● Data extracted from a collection
══════════════════════════════

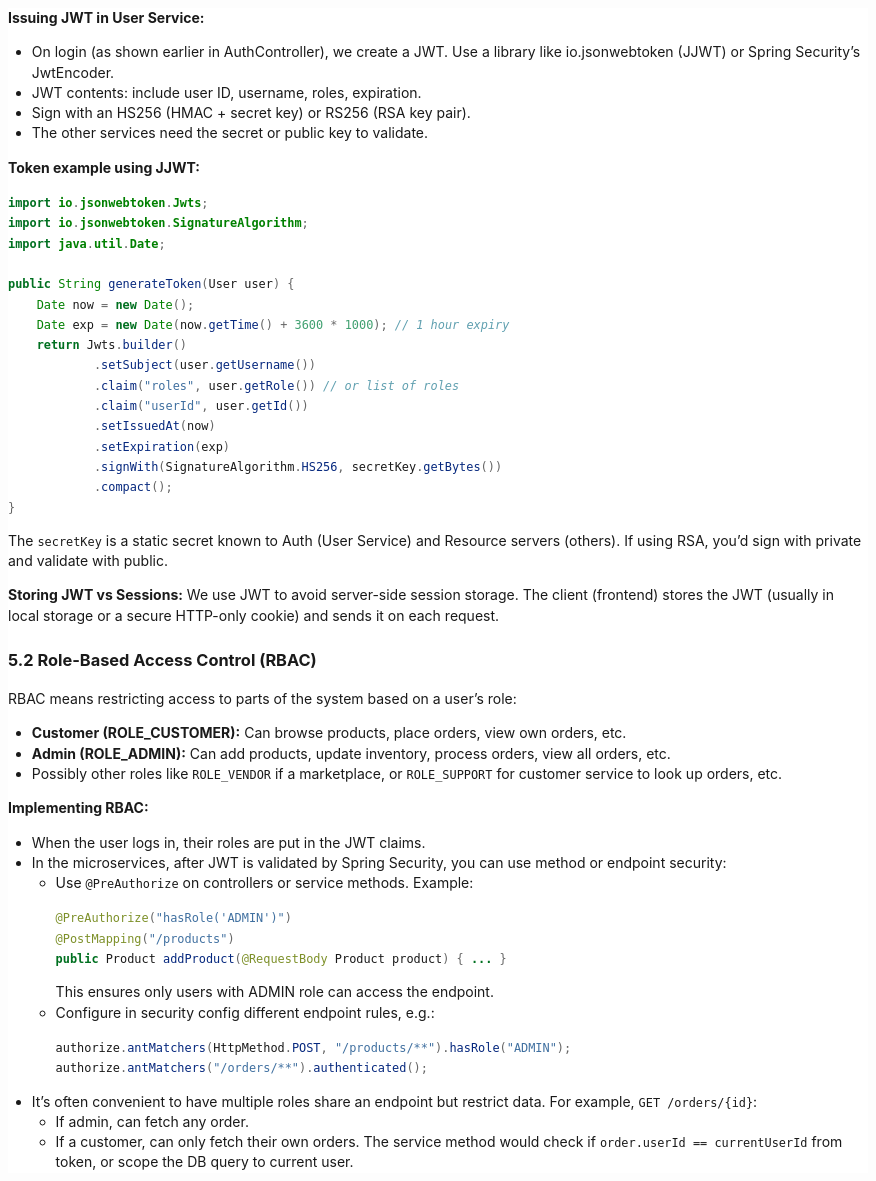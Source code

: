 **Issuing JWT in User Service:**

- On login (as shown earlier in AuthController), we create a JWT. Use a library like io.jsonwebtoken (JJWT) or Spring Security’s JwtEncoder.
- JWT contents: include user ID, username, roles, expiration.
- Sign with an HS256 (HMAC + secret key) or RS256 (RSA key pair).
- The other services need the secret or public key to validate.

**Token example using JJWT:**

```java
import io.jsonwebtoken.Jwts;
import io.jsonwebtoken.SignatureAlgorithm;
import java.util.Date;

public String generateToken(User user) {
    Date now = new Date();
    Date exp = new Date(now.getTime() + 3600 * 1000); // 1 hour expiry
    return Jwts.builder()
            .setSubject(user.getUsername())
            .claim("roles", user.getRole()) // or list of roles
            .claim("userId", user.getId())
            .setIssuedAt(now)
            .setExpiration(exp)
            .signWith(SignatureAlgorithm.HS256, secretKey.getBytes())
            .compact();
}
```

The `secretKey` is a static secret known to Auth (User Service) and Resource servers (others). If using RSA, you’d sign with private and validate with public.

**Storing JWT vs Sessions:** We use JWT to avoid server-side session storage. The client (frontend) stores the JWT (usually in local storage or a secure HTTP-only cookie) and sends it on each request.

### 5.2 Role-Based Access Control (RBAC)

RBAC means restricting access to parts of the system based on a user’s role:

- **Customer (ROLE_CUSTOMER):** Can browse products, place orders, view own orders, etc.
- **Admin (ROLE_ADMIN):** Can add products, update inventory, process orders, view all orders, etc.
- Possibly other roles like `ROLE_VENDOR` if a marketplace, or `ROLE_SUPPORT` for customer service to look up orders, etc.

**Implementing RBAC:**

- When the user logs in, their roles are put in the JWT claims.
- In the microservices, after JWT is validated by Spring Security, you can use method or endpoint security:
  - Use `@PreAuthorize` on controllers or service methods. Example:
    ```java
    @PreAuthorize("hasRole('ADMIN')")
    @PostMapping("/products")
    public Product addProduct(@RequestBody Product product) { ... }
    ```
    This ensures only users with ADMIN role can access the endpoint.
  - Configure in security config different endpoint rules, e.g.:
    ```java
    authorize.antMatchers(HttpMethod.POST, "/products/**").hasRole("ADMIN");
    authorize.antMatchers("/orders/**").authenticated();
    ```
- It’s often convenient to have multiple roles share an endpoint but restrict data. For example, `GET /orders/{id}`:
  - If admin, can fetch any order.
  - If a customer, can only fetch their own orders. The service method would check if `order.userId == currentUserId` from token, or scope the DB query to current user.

══════════════════════════════

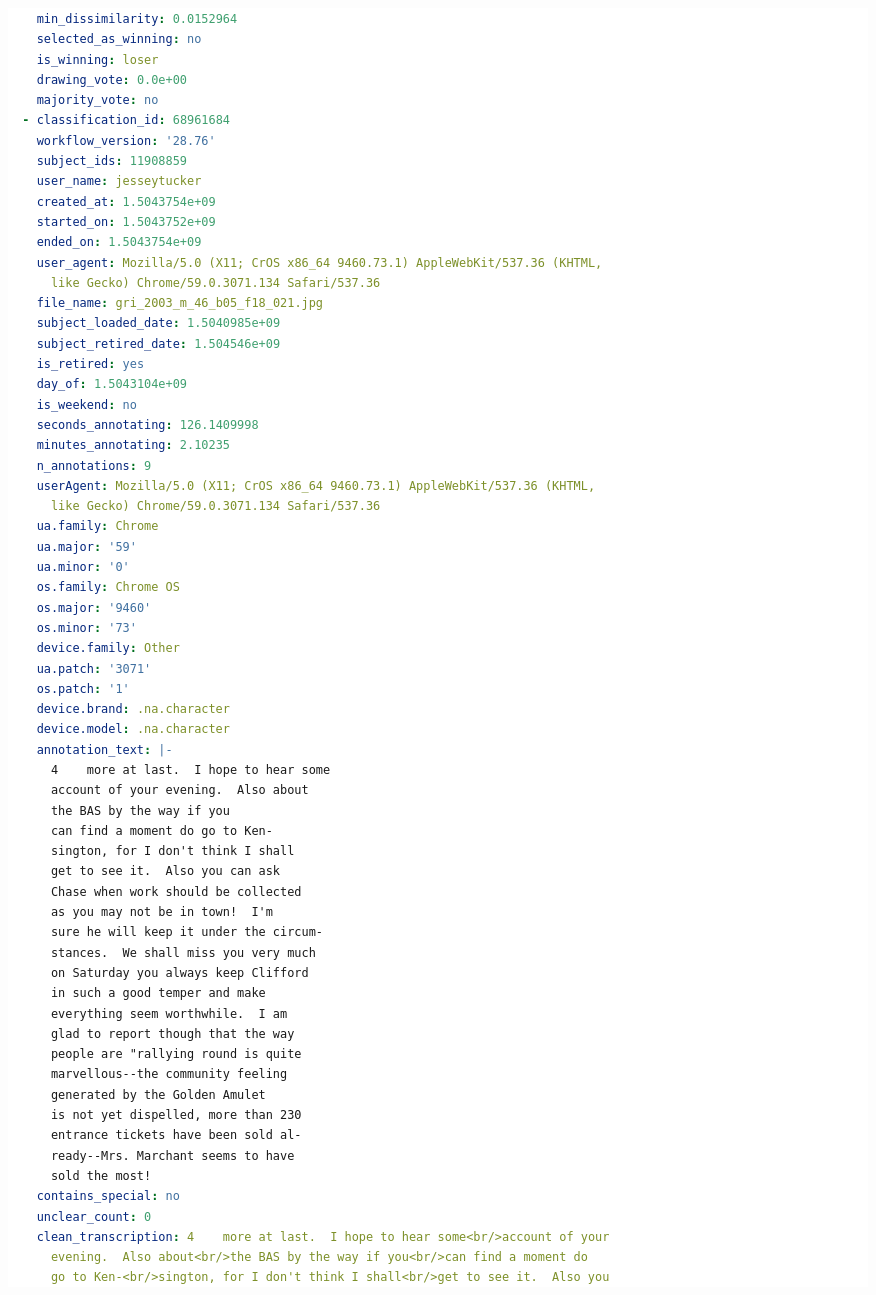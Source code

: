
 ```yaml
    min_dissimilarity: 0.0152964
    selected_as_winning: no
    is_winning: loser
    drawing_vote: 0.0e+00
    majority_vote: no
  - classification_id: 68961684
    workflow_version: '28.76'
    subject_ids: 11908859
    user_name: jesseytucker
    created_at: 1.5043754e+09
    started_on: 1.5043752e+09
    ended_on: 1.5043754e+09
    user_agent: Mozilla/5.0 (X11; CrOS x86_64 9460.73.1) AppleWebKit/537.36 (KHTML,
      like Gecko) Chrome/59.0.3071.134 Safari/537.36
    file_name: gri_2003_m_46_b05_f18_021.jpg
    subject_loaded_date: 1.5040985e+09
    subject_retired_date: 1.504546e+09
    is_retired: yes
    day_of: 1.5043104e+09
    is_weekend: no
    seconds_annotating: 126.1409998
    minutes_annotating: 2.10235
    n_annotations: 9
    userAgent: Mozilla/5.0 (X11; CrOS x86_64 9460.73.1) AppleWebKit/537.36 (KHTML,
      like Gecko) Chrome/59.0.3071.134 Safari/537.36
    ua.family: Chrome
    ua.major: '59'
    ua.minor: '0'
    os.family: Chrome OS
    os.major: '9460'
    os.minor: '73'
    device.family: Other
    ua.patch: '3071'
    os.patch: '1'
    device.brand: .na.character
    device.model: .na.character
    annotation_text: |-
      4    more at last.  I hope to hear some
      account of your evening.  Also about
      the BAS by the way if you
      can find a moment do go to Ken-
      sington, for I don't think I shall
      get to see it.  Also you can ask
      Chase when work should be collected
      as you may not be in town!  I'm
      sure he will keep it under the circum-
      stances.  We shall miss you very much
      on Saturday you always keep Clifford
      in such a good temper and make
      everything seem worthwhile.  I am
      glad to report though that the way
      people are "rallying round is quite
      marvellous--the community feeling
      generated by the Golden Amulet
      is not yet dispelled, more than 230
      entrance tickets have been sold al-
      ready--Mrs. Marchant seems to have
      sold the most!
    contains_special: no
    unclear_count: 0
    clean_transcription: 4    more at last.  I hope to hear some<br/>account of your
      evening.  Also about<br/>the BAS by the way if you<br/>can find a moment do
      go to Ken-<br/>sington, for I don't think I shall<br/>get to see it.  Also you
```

══════════════════════════════

● About this exercise
Would you copy each line of the records that contains "view"?

● Response to this exercise
- **Customer (ROLE_CUSTOMER):** Can browse products, place orders, view own orders, etc.
- **Admin (ROLE_ADMIN):** Can add products, update inventory, process orders, view all orders, etc.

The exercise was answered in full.